*** Opening DATA TO PROCESS ***
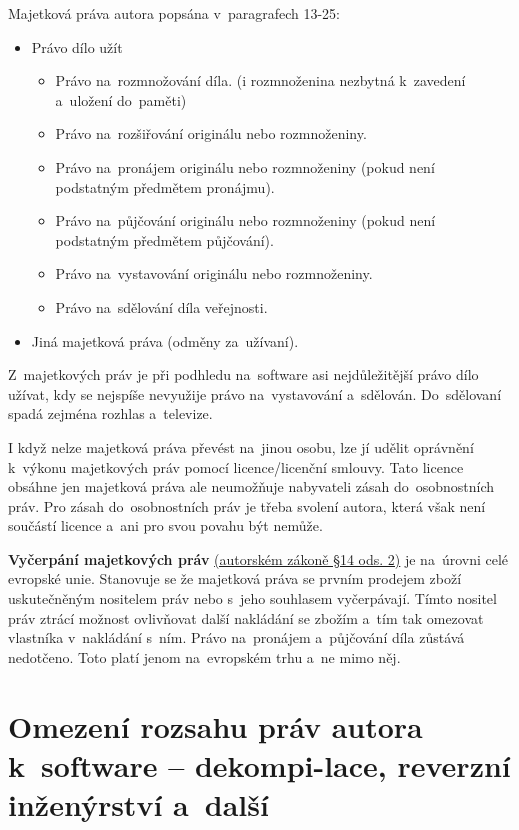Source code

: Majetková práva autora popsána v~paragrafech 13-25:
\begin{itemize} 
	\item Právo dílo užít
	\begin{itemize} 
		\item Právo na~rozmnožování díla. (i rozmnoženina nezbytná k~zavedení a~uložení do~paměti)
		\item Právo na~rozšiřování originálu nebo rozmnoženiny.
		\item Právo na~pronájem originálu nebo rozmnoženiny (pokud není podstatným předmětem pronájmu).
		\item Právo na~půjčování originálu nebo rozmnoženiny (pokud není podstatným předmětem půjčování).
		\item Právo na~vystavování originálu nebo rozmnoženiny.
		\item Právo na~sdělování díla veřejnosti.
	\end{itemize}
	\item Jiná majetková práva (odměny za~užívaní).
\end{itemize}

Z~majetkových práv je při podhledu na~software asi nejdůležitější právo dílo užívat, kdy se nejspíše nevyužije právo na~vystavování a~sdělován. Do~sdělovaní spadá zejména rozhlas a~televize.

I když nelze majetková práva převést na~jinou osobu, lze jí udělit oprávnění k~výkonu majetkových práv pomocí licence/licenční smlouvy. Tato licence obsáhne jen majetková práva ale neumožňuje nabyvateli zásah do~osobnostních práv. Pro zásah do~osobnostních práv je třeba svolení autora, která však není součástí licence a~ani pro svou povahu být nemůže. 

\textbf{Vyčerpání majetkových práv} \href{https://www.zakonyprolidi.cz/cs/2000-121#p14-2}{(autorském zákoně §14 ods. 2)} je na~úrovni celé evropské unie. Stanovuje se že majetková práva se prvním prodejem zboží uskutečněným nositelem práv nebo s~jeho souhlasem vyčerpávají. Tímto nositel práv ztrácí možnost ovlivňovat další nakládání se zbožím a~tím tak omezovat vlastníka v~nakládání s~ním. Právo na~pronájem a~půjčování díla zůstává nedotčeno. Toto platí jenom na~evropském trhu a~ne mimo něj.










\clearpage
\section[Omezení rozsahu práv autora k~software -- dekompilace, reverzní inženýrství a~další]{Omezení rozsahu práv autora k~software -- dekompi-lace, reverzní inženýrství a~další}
*** Closing DATA TO PROCESS ***
WORK INSTRUCTIONS: For every line above that includes the word "vystavování", return the line.

REPLY TO THE TASK:
		\item Právo na~vystavování originálu nebo rozmnoženiny.
Z~majetkových práv je při podhledu na~software asi nejdůležitější právo dílo užívat, kdy se nejspíše nevyužije právo na~vystavování a~sdělován. Do~sdělovaní spadá zejména rozhlas a~televize.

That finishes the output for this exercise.